Handel über– und unterdurchschnittlich
Überdurchschnittlich hoch war der Umsatzanteil mit 5,06 Prozent des gemeldeten Depotvolumens. Unterdurchschnittlich niedrig war das Umsatzvolumen der Berichtswoche mit 13,7 Mio. Euro. Offenbar hatte nur ein Teil der Verwaltungen Handelsdaten gemeldet. Anleihen ragten mit zwei Dritteln des Gesamtumsatzes als umsatzstärkste Kategorie heraus, gefolgt von Fonds und Aktien. Dabei wurde in der hier zu besprechenden Berichtswoche vom 4. bis zum 8. April mehr als doppelt so viel verkauft wie gekauft.

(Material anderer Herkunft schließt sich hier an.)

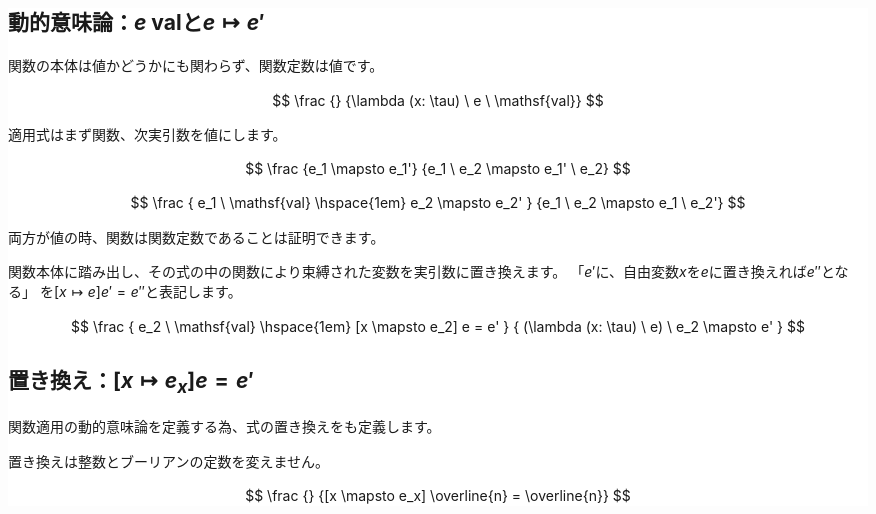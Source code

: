 ## 動的意味論：$e \ \mathsf{val}$と$e \mapsto e'$

関数の本体は値かどうかにも関わらず、関数定数は値です。

$$
\frac
  {}
  {\lambda (x: \tau) \ e \ \mathsf{val}}
$$

適用式はまず関数、次実引数を値にします。

$$
\frac
  {e_1 \mapsto e_1'}
  {e_1 \ e_2 \mapsto e_1' \ e_2}
$$

$$
\frac
  {
    e_1 \ \mathsf{val} \hspace{1em}
    e_2 \mapsto e_2'
  }
  {e_1 \ e_2 \mapsto e_1 \ e_2'}
$$

両方が値の時、関数は関数定数であることは証明できます。

関数本体に踏み出し、その式の中の関数により束縛された変数を実引数に置き換えます。
「$e'$に、自由変数$x$を$e$に置き換えれば$e''$となる」
を$[x \mapsto e] e' = e''$と表記します。

$$
\frac
  {
    e_2 \ \mathsf{val} \hspace{1em}
    [x \mapsto e_2] e = e'
  }
  {
    (\lambda (x: \tau) \ e) \ e_2 \mapsto e'
  }
$$

## 置き換え：$[x \mapsto e_x] e = e'$

関数適用の動的意味論を定義する為、式の置き換えをも定義します。

置き換えは整数とブーリアンの定数を変えません。

$$
\frac
  {}
  {[x \mapsto e_x] \overline{n} = \overline{n}}
$$


[prev]: /posts/define-pl-01-ja
[proofs]: https://github.com/azdavis/hatsugen/tree/part-02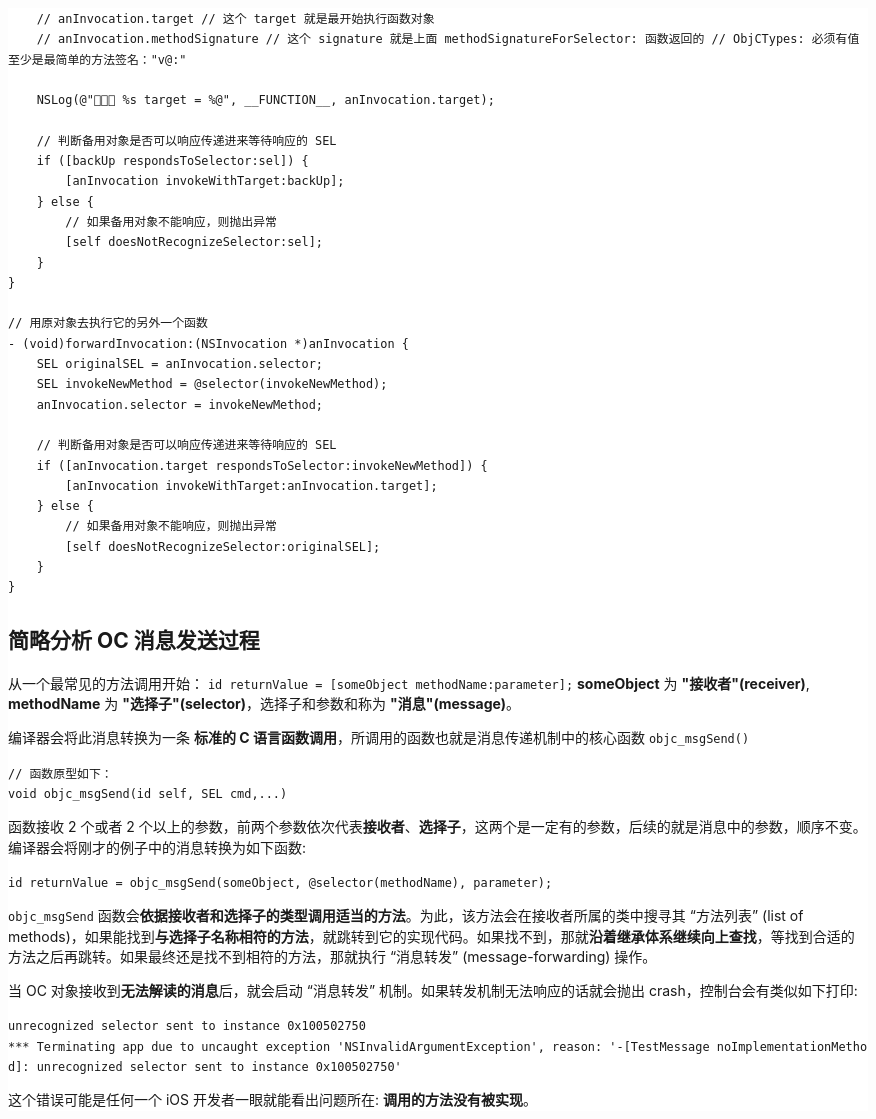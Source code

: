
 ```
    // anInvocation.target // 这个 target 就是最开始执行函数对象
    // anInvocation.methodSignature // 这个 signature 就是上面 methodSignatureForSelector: 函数返回的 // ObjCTypes: 必须有值至少是最简单的方法签名："v@:"
    
    NSLog(@"🌺🌺🌺 %s target = %@", __FUNCTION__, anInvocation.target);
    
    // 判断备用对象是否可以响应传递进来等待响应的 SEL
    if ([backUp respondsToSelector:sel]) {
        [anInvocation invokeWithTarget:backUp];
    } else {
        // 如果备用对象不能响应，则抛出异常
        [self doesNotRecognizeSelector:sel];
    }
}

// 用原对象去执行它的另外一个函数
- (void)forwardInvocation:(NSInvocation *)anInvocation {
    SEL originalSEL = anInvocation.selector;
    SEL invokeNewMethod = @selector(invokeNewMethod);
    anInvocation.selector = invokeNewMethod;
    
    // 判断备用对象是否可以响应传递进来等待响应的 SEL
    if ([anInvocation.target respondsToSelector:invokeNewMethod]) {
        [anInvocation invokeWithTarget:anInvocation.target];
    } else {
        // 如果备用对象不能响应，则抛出异常
        [self doesNotRecognizeSelector:originalSEL];
    }
}
```
## 简略分析 OC 消息发送过程

从一个最常见的方法调用开始：
`id returnValue = [someObject methodName:parameter];` 
**someObject** 为 **"接收者"(receiver)**, **methodName** 为 **"选择子"(selector)**，选择子和参数和称为 **"消息"(message)**。

编译器会将此消息转换为一条 **标准的 C 语言函数调用**，所调用的函数也就是消息传递机制中的核心函数 `objc_msgSend()` 
```
// 函数原型如下：
void objc_msgSend(id self, SEL cmd,...)
```
函数接收 2 个或者 2 个以上的参数，前两个参数依次代表**接收者**、**选择子**，这两个是一定有的参数，后续的就是消息中的参数，顺序不变。
编译器会将刚才的例子中的消息转换为如下函数:
```
id returnValue = objc_msgSend(someObject, @selector(methodName), parameter);
```
`objc_msgSend` 函数会**依据接收者和选择子的类型调用适当的方法**。为此，该方法会在接收者所属的类中搜寻其 “方法列表” (list of methods)，如果能找到**与选择子名称相符的方法**，就跳转到它的实现代码。如果找不到，那就**沿着继承体系继续向上查找**，等找到合适的方法之后再跳转。如果最终还是找不到相符的方法，那就执行 “消息转发” (message-forwarding) 操作。

当 OC 对象接收到**无法解读的消息**后，就会启动 “消息转发” 机制。如果转发机制无法响应的话就会抛出 crash，控制台会有类似如下打印:
```
unrecognized selector sent to instance 0x100502750
*** Terminating app due to uncaught exception 'NSInvalidArgumentException', reason: '-[TestMessage noImplementationMethod]: unrecognized selector sent to instance 0x100502750'
```
这个错误可能是任何一个 iOS 开发者一眼就能看出问题所在: **调用的方法没有被实现**。
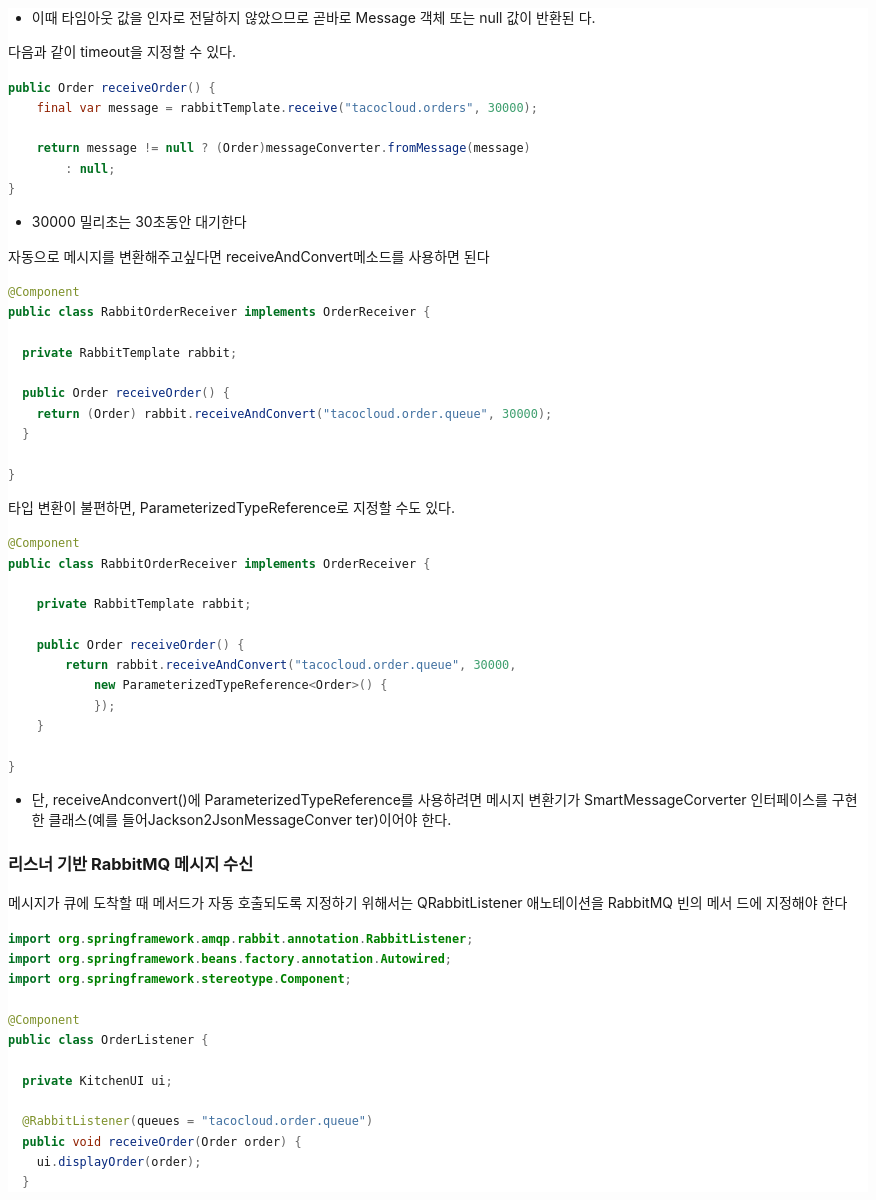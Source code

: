 * 이때 타임아웃 값을 인자로 전달하지 않았으므로 곧바로 Message 객체 또는 null 값이 반환된 다.

다음과 같이 timeout을 지정할 수 있다.

```java
public Order receiveOrder() {
	final var message = rabbitTemplate.receive("tacocloud.orders", 30000);

	return message != null ? (Order)messageConverter.fromMessage(message)
		: null;
}
```

* 30000 밀리초는 30초동안 대기한다

자동으로 메시지를 변환해주고싶다면 receiveAndConvert메소드를 사용하면 된다

```java
@Component
public class RabbitOrderReceiver implements OrderReceiver {

  private RabbitTemplate rabbit;

  public Order receiveOrder() {
    return (Order) rabbit.receiveAndConvert("tacocloud.order.queue", 30000);
  }
  
}
```

타입 변환이 불편하면,  ParameterizedTypeReference로 지정할 수도 있다. 

```java
@Component
public class RabbitOrderReceiver implements OrderReceiver {

	private RabbitTemplate rabbit;

	public Order receiveOrder() {
		return rabbit.receiveAndConvert("tacocloud.order.queue", 30000,
			new ParameterizedTypeReference<Order>() {
			});
	}

}
```

* 단, receiveAndconvert()에 ParameterizedTypeReference를 사용하려면 메시지 변환기가 SmartMessageCorverter 인터페이스를 구현한 클래스(예를 들어Jackson2JsonMessageConver ter)이어야 한다.



### 리스너 기반 RabbitMQ 메시지 수신

메시지가 큐에 도착할 때 메서드가 자동 호출되도록 지정하기 위해서는 QRabbitListener 애노테이션을 RabbitMQ 빈의 메서 드에 지정해야 한다

```java
import org.springframework.amqp.rabbit.annotation.RabbitListener;
import org.springframework.beans.factory.annotation.Autowired;
import org.springframework.stereotype.Component;

@Component
public class OrderListener {
  
  private KitchenUI ui;

  @RabbitListener(queues = "tacocloud.order.queue")
  public void receiveOrder(Order order) {
    ui.displayOrder(order);
  }
```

In Anbetracht unentschiedener Aktienmärkte nach einer Phase der Kurserholung und –stagnation agieren bei dieser Assetklasse viele Verwaltungen weiterhin sehr selektiv. Wir sahen in vielen Depots in den letzten Wochen eine Aufstockung bei Unternehmensanleihen (Investmentgrade). In einigen sehr defensiv aufgestellten Depots beobachteten wir Zukäufe europäischer Staatsanleihen. Und in manchen Portfolios wurde der Anteil von REITs erhöht. In der Berichtswoche blieb insgesamt die Barquote weiter über der 10-Prozent-Marke. Unter den „Sonstigen“ finden sich wieder mehr Zertifikate. Schwellenländerpapiere – Anleihen und Aktien – sind nach wie vor wenig gefragt.